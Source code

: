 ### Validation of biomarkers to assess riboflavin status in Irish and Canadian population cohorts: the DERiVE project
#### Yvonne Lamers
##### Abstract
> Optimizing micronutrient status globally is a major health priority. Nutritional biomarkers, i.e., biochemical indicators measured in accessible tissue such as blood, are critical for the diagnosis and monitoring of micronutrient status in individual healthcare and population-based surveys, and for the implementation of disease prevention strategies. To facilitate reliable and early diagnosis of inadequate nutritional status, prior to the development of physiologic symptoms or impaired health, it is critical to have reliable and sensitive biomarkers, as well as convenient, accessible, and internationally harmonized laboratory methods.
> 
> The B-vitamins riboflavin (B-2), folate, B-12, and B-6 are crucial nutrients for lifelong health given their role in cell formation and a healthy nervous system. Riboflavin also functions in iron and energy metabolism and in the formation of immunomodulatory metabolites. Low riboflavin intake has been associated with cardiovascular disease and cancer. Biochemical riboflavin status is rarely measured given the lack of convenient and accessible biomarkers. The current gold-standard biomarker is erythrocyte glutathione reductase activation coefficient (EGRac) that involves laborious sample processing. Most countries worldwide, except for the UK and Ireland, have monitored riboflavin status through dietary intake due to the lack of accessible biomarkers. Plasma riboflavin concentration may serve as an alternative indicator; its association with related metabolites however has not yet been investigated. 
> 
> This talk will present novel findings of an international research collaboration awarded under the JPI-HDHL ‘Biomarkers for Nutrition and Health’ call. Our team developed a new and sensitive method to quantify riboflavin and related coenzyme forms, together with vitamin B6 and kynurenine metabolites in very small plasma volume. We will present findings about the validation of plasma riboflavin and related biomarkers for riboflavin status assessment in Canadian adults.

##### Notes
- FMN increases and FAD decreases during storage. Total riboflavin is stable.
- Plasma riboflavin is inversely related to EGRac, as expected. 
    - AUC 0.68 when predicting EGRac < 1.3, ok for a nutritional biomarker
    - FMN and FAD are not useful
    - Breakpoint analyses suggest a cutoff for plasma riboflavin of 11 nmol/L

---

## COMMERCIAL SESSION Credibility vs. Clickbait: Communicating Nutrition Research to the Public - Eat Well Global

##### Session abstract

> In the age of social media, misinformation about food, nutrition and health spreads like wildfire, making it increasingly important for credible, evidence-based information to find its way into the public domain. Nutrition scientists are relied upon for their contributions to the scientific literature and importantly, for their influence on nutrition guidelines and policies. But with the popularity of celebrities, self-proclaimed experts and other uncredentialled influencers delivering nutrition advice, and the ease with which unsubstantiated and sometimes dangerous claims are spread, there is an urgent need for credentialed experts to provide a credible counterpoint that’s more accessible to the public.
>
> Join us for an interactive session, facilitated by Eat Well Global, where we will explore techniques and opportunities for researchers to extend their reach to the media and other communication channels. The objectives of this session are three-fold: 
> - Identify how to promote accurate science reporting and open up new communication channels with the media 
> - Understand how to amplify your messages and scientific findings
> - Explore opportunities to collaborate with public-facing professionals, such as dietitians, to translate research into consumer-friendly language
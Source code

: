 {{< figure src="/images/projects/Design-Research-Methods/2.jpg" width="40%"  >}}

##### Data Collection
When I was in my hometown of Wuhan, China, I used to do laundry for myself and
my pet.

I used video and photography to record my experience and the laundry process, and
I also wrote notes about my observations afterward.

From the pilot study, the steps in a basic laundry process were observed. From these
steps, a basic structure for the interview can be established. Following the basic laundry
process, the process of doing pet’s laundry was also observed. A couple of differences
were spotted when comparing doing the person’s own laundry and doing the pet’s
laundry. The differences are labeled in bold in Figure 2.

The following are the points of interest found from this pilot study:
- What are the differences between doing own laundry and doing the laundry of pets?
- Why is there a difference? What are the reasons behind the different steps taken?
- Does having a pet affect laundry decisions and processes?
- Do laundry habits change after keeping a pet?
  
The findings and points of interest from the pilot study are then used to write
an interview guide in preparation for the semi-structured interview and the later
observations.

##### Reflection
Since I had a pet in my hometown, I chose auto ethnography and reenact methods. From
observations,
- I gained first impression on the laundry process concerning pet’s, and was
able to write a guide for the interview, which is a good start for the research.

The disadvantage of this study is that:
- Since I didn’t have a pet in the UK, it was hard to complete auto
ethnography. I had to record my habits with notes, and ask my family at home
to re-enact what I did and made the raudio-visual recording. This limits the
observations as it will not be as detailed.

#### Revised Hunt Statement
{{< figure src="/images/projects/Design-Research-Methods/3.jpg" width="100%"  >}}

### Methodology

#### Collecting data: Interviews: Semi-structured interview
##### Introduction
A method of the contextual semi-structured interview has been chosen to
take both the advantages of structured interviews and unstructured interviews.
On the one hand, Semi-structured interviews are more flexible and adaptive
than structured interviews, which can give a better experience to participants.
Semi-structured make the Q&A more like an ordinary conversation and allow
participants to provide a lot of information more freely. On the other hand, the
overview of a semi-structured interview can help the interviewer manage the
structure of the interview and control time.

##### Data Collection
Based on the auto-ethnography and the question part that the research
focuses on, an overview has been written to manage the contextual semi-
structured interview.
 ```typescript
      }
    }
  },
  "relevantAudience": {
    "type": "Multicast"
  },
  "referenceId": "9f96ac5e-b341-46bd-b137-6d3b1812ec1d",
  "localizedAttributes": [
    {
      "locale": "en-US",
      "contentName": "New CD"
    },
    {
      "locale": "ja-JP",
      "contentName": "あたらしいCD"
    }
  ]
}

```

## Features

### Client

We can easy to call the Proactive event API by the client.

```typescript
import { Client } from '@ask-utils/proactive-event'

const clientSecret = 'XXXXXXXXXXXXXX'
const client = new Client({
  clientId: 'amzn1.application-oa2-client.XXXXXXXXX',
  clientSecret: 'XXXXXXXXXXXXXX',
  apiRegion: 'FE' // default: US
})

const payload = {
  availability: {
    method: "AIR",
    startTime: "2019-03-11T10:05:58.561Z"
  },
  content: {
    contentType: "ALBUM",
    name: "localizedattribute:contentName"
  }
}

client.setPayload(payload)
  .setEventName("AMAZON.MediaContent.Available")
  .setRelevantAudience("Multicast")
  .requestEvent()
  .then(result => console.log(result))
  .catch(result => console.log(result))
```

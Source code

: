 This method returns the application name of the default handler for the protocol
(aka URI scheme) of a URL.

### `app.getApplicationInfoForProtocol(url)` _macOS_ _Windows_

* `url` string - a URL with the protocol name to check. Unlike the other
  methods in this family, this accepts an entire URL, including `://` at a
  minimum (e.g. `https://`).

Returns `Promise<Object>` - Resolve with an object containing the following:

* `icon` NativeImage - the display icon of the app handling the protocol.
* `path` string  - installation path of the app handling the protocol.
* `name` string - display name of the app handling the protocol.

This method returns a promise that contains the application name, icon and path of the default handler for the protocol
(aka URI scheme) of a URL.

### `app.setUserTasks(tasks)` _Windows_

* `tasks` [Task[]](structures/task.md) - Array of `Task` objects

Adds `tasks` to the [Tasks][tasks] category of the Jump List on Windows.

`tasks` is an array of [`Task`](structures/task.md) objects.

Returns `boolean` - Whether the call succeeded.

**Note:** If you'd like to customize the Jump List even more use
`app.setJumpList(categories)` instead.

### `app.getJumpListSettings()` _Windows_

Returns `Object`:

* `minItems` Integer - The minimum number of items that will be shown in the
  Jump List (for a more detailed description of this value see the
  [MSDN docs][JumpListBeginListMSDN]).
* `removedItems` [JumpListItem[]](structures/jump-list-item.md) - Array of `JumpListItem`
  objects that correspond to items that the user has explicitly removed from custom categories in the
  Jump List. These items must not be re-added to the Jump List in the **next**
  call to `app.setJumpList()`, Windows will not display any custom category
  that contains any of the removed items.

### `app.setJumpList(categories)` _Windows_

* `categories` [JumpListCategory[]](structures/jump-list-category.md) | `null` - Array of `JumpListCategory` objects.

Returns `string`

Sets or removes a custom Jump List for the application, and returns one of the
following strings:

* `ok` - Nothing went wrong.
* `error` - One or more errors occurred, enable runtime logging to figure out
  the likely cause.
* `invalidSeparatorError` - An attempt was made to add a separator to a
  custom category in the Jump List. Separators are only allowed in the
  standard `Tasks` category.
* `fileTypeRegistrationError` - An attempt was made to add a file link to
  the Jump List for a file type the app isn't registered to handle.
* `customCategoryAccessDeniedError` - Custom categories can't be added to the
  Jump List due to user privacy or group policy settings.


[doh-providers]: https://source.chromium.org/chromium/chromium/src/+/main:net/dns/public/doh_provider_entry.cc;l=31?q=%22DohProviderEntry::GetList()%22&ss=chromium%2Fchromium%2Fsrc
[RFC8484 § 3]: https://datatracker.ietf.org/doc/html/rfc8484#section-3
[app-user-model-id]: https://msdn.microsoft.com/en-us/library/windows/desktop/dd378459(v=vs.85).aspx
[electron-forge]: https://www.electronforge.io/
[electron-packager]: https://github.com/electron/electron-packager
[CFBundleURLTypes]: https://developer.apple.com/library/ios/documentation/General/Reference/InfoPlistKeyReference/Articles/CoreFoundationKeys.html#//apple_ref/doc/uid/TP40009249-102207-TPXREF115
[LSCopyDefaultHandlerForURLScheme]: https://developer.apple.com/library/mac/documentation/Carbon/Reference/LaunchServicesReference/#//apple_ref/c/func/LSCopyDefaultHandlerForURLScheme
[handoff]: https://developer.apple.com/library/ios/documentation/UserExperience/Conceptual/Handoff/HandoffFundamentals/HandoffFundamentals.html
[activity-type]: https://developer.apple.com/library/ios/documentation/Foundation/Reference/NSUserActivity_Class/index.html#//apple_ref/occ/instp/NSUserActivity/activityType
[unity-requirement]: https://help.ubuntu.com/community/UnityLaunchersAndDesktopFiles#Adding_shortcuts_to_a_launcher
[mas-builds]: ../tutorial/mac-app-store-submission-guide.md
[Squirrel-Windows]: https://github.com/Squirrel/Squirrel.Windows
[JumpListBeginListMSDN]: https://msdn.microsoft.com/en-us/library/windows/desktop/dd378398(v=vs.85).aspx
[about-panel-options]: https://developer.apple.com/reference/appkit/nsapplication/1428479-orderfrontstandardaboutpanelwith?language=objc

WHAT IS NEEDED = Filter the records for the string "channels" and copy every line that holds it.

EXERCISE SOLUTION =
> Join us for an interactive session, facilitated by Eat Well Global, where we will explore techniques and opportunities for researchers to extend their reach to the media and other communication channels. The objectives of this session are three-fold: 
> - Identify how to promote accurate science reporting and open up new communication channels with the media 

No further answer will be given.